Saya masih ingat sewaktu masih SMA, ada beberapa guru yang mencoba kegiatan diskusi di kelas dengan memberi kesempatan murid-muridnya bertanya soal apa saja. Belum banyak guru yang menggunakan kegiatan diskusi di dalam kelas di akhir tahun 90an. Saya ingat saya sok-sokan bertanya soal nasionalisme seputar referendum Timor Leste yang waktu itu sedang ramai diperbincangkan. 

Saya ingat bahwa saya sebetulnya juga tidak terlalu mengerti masalah Timor Leste waktu itu.
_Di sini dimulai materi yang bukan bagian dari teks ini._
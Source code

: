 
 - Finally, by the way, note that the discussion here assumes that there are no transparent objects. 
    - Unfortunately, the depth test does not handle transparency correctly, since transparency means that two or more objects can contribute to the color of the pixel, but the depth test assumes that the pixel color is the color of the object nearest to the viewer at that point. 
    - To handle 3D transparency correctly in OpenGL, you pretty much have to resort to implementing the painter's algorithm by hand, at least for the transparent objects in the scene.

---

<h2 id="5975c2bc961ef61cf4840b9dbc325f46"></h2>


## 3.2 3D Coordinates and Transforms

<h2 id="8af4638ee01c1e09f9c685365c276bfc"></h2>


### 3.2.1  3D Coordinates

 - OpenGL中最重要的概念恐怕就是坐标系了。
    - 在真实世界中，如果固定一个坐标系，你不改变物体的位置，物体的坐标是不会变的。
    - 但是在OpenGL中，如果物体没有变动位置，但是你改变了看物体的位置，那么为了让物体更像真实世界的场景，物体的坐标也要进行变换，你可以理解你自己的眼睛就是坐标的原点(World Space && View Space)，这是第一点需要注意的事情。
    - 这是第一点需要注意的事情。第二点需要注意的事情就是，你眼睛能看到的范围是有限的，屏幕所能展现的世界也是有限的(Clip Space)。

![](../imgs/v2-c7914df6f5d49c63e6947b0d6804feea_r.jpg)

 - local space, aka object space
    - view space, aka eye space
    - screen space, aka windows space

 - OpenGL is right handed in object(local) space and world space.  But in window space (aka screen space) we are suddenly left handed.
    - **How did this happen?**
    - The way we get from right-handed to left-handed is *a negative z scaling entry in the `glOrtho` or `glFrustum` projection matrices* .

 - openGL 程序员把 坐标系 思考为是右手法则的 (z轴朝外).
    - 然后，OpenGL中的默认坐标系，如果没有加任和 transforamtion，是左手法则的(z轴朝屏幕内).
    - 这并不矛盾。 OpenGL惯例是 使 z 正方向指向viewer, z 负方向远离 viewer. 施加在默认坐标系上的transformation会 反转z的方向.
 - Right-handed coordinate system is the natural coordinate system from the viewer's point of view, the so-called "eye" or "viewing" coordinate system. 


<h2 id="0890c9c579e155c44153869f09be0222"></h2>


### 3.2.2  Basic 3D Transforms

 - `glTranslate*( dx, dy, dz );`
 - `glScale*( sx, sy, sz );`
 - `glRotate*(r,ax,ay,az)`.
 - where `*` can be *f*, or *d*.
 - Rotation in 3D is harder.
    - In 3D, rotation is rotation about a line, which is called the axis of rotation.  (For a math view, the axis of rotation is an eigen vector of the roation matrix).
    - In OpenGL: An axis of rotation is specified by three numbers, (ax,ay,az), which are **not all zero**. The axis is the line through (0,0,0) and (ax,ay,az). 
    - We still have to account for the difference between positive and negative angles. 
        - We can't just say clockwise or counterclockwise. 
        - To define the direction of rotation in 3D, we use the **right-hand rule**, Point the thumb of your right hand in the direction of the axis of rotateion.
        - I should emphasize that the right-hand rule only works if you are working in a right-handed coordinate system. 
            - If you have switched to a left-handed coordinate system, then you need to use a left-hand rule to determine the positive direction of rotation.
Mungkin karena hampir setiap hari mendengar berita soal Timor Leste dan merasa perlu mempertahankan lagu Dari Sabang sampai Merauke, saya sok ikut bertanya. 

Google belum ada waktu itu. Sumber kami ya sebatas koran dan berita televisi saja. Itupun hampir semua isinya sama. Jaman sekarang, sebuah informasi sering dibahas dari berbagai sudut dan bukan hal yang sulit menemukan berbagai ulasan informasi. Saya ingat guru saya mengangguk-angguk mendengar pertanyaan saya. Saya tetapi tidak ingat bagaimana selanjutnya diskusi tersebut berjalan. 
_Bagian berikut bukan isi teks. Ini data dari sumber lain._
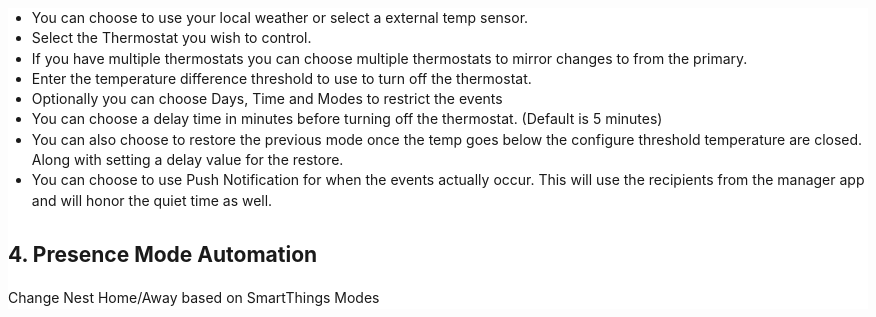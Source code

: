 * You can choose to use your local weather or select a external temp sensor. 
* Select the Thermostat you wish to control.
* If you have multiple thermostats you can choose multiple thermostats to mirror changes to from the primary.
* Enter the temperature difference threshold to use to turn off the thermostat.
* Optionally you can choose Days, Time and Modes to restrict the events
* You can choose a delay time in minutes before turning off the thermostat. (Default is 5 minutes)
* You can also choose to restore the previous mode once the temp goes below the configure threshold temperature are closed. Along with setting a delay value for the restore.
* You can choose to use Push Notification for when the events actually occur.  This will use the recipients from the manager app and will honor the quiet time as well.


## 4. Presence Mode Automation
Change Nest Home/Away based on SmartThings Modes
Waktu itu, bertanya bukanlah hal yang mudah untuk dilakukan. Hal pertama yang paling sulit bagi saya sendiri adalah mengalahkan rasa gugup ketika dilihat banyak orang saat saya mengajukan pertanyaan. Saya lahir dan tumbuh di jaman 'diamlah saja'. Di sekolah, saya merasa dilihat berdasarkan berapa jumlah soal benar yang saya kerjakan. 

Saya rasa banyak praktik sekolah yang sudah berubah. Salah satu sekolah yang percaya bahwa belajar itu dimulai dari bertanya dan sangat mendorong murid-muridnya untuk bertanya adalah SDE Mangunan, Yogyakarta. Salah satu kegiatan ciri khasnya adalah koper atau kotak pertanyaan di mana semua anak bebas bertanya dan memasukkan pertanyaan mereka ke dalam kotak untuk kemudian dibahas bersama di dalam kelas.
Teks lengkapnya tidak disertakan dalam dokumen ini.